I would be very surprised if anyone who has met since 2011 would think there was anything wrong with me.
The only thing unusual about me (if it even is unusual) is the struggle of being permanently bored and restless.
My mind and body seem to need so much stimulation it's almost painful. Since 2011 I have channelled this into exercising, mainly weights and strength training, and also into reading and I love puzzles.
I often look at people just sat contently watching television and wonder how on earth their minds are so peaceful.
As I am now I know I would never go back to a life of crime and I have no desire to do so. Now the struggle is discovering what to do next, something which I think about every day.

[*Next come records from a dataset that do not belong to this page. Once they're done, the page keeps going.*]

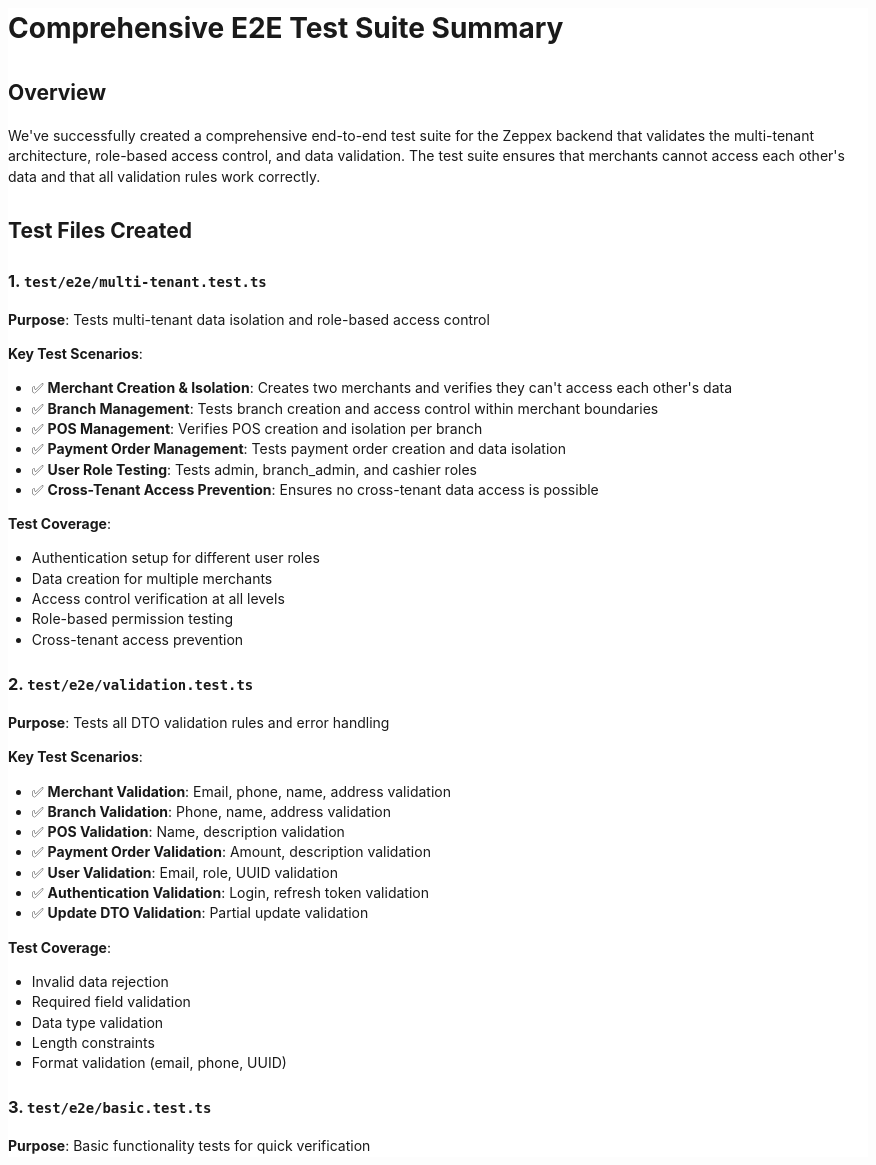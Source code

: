 # Comprehensive E2E Test Suite Summary

## Overview

We've successfully created a comprehensive end-to-end test suite for the Zeppex backend that validates the multi-tenant architecture, role-based access control, and data validation. The test suite ensures that merchants cannot access each other's data and that all validation rules work correctly.

## Test Files Created

### 1. `test/e2e/multi-tenant.test.ts`
**Purpose**: Tests multi-tenant data isolation and role-based access control

**Key Test Scenarios**:
- ✅ **Merchant Creation & Isolation**: Creates two merchants and verifies they can't access each other's data
- ✅ **Branch Management**: Tests branch creation and access control within merchant boundaries
- ✅ **POS Management**: Verifies POS creation and isolation per branch
- ✅ **Payment Order Management**: Tests payment order creation and data isolation
- ✅ **User Role Testing**: Tests admin, branch_admin, and cashier roles
- ✅ **Cross-Tenant Access Prevention**: Ensures no cross-tenant data access is possible

**Test Coverage**:
- Authentication setup for different user roles
- Data creation for multiple merchants
- Access control verification at all levels
- Role-based permission testing
- Cross-tenant access prevention

### 2. `test/e2e/validation.test.ts`
**Purpose**: Tests all DTO validation rules and error handling

**Key Test Scenarios**:
- ✅ **Merchant Validation**: Email, phone, name, address validation
- ✅ **Branch Validation**: Phone, name, address validation
- ✅ **POS Validation**: Name, description validation
- ✅ **Payment Order Validation**: Amount, description validation
- ✅ **User Validation**: Email, role, UUID validation
- ✅ **Authentication Validation**: Login, refresh token validation
- ✅ **Update DTO Validation**: Partial update validation

**Test Coverage**:
- Invalid data rejection
- Required field validation
- Data type validation
- Length constraints
- Format validation (email, phone, UUID)

### 3. `test/e2e/basic.test.ts`
**Purpose**: Basic functionality tests for quick verification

But I still don't know.
The stigma
During this time I have also seen a private psychiatrist and we talked about my diagnosis and how can it be that I am ‘psychopathic’ but able to love my family.
She informed me that I am capable of love and empathy with certain people that I am close to but outside of this I am completely remorseless.
This is something which my family have struggled greatly with since learning of my diagnosis. And to be honest, in some ways I wish I hadn't told them.
Once they googled it, they instantly came across sites and forums dedicated to this topic. All of which insist I am incapable of loving anyone but myself, and that any signs I do is only so I can use and manipulate them.
But I strongly believe the majority of studies done on ASPD are on dangerous criminal 'psychopaths' who are in prison for serious crimes. While there are a huge number of people, like me now, who are not violent or criminal, and live normal lives.
But that frustration I have with my family soon subsides. As I know, without their help and support I wouldn’t be here. I am truly grateful to have been blessed with them. And ironically it’s that love that I feel for them every day, which lets me know what they, and others, think about me is not true. Source

Now you know why Smith/Number 6 is continually irritable and upsets everyone in the Village: it's just he also doesn't accept why himself.

(1) Erving Goffman: Asylums. Garden City: Anchor Books, 1961, p. 53 - 54.

(2) Cited in Jose Luis Carrasco and Dusica Lecic-Tosevski: Specific Types of Personality Disorder, in Michael G Gelder et al (editors): New Oxford Textbook of Psychiatry (Second Edition). Oxford University Press, Oxford, 2009, p. 865.